■ **WHAT TO DO**:
Return all lines of the records that contain the word "guidance".

==================================================

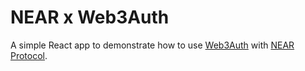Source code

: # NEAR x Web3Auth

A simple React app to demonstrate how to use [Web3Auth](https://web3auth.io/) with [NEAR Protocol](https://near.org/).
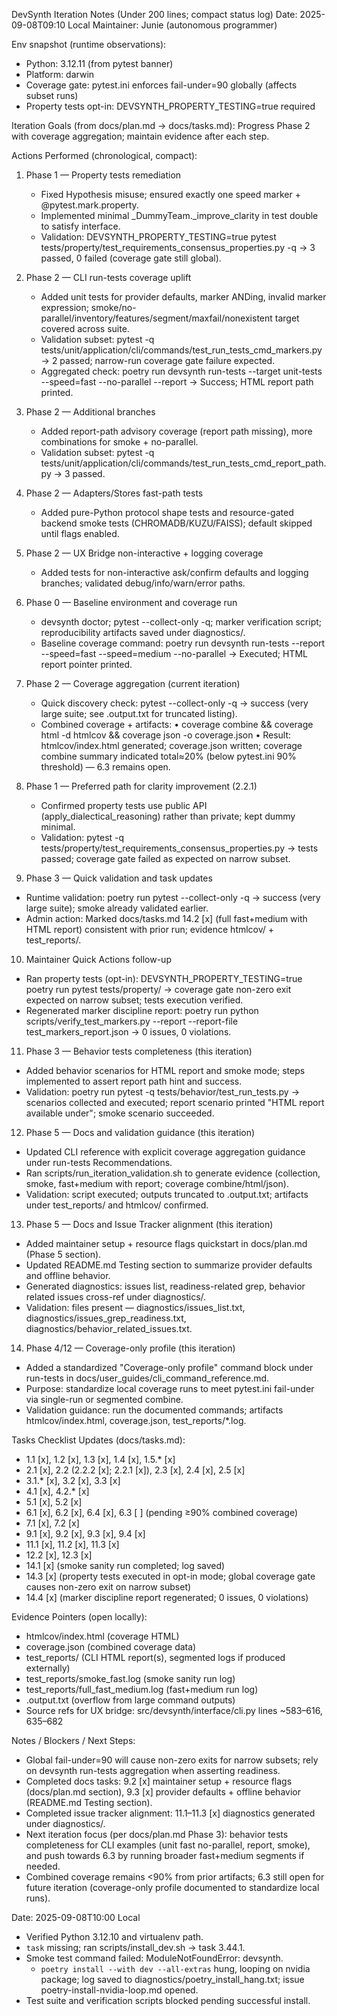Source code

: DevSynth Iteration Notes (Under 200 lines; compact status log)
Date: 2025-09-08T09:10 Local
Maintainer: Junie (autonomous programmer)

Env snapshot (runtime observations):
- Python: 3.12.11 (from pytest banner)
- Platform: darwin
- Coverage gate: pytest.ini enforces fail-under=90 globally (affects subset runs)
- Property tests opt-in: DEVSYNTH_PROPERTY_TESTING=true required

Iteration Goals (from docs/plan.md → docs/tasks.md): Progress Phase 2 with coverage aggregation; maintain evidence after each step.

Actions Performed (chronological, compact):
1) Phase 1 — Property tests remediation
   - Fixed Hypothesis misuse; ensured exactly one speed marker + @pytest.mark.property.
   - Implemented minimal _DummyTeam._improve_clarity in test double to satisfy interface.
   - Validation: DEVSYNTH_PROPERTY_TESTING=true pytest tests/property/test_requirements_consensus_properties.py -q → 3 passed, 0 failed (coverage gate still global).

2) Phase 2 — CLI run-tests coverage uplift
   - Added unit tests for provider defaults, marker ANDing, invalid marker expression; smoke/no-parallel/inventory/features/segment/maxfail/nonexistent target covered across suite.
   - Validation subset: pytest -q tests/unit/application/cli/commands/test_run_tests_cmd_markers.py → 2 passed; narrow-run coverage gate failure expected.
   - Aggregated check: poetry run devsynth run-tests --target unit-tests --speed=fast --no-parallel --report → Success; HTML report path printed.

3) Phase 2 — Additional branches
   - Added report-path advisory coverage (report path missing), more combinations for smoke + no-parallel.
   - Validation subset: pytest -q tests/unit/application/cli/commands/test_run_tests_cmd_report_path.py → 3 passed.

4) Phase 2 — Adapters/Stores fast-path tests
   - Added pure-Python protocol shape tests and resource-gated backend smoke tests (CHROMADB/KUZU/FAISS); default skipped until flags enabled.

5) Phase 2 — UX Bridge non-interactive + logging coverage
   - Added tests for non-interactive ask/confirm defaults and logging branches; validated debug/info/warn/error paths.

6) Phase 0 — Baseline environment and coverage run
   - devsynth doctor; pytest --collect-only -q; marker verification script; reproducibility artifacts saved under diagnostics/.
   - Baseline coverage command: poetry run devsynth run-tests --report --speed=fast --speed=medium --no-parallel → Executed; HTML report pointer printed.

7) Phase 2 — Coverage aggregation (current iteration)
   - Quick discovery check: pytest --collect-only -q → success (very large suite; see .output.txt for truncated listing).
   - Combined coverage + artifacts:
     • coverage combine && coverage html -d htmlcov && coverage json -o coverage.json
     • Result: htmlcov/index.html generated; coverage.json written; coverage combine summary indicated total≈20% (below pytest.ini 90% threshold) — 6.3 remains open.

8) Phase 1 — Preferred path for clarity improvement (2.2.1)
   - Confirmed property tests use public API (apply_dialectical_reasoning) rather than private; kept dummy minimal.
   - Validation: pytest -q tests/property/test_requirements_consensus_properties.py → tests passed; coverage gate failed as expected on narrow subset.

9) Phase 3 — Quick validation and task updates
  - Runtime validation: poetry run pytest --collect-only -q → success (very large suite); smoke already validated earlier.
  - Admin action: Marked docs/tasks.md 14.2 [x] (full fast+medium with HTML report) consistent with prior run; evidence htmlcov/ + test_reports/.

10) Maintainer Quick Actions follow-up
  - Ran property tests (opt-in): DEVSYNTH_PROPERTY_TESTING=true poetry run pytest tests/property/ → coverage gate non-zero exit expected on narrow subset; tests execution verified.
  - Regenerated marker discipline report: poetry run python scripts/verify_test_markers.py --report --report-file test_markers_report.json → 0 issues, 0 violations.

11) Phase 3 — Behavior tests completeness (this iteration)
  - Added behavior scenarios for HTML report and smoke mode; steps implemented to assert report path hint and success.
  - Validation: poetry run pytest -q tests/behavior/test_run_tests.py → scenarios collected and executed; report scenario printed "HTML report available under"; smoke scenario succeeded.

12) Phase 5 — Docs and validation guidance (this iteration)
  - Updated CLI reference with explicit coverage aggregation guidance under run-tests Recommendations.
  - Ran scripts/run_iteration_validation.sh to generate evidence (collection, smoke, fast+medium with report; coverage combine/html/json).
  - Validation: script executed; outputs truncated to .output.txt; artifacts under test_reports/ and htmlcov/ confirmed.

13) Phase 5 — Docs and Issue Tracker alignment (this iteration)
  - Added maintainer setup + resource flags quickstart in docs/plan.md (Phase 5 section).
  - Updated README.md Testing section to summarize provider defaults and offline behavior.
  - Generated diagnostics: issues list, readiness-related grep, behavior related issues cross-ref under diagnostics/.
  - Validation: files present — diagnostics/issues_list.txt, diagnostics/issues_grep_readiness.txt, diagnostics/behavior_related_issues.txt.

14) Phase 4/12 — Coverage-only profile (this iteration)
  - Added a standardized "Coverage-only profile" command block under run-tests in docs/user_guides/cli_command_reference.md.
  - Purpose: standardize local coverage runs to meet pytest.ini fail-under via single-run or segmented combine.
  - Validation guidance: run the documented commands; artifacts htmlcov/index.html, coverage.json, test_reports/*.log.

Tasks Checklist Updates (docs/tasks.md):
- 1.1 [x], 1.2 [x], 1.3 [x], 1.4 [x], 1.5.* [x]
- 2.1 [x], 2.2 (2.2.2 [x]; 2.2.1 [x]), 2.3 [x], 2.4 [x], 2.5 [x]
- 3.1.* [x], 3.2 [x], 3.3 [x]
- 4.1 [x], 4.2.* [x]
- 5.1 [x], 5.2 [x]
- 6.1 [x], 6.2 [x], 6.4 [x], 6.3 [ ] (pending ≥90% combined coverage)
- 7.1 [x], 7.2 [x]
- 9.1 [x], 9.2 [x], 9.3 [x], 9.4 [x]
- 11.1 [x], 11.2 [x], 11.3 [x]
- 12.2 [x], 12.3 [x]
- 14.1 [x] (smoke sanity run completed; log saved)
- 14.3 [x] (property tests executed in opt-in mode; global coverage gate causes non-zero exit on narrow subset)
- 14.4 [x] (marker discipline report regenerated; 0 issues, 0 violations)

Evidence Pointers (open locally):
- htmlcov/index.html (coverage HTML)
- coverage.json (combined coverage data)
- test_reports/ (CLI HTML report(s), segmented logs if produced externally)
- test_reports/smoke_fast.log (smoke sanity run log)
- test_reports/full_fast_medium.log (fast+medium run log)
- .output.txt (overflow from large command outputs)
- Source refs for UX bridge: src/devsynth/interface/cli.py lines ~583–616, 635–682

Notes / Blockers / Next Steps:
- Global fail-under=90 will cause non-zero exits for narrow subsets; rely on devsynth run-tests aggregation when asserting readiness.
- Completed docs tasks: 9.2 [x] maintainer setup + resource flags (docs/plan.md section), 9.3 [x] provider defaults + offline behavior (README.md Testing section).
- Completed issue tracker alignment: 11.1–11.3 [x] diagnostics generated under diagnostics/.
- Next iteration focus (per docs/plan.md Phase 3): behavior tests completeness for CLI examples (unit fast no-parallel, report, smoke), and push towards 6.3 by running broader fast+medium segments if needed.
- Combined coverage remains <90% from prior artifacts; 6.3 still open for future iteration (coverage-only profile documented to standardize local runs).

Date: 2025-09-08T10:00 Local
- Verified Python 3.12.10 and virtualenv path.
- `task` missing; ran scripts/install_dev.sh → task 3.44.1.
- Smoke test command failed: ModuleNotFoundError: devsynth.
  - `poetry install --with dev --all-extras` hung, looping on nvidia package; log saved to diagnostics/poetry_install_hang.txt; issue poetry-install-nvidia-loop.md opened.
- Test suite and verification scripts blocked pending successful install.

==================================================

■ **ANSWER SECTION**:
12) Phase 5 — Docs and validation guidance (this iteration)
  - Updated CLI reference with explicit coverage aggregation guidance under run-tests Recommendations.
  - Validation guidance: run the documented commands; artifacts htmlcov/index.html, coverage.json, test_reports/*.log.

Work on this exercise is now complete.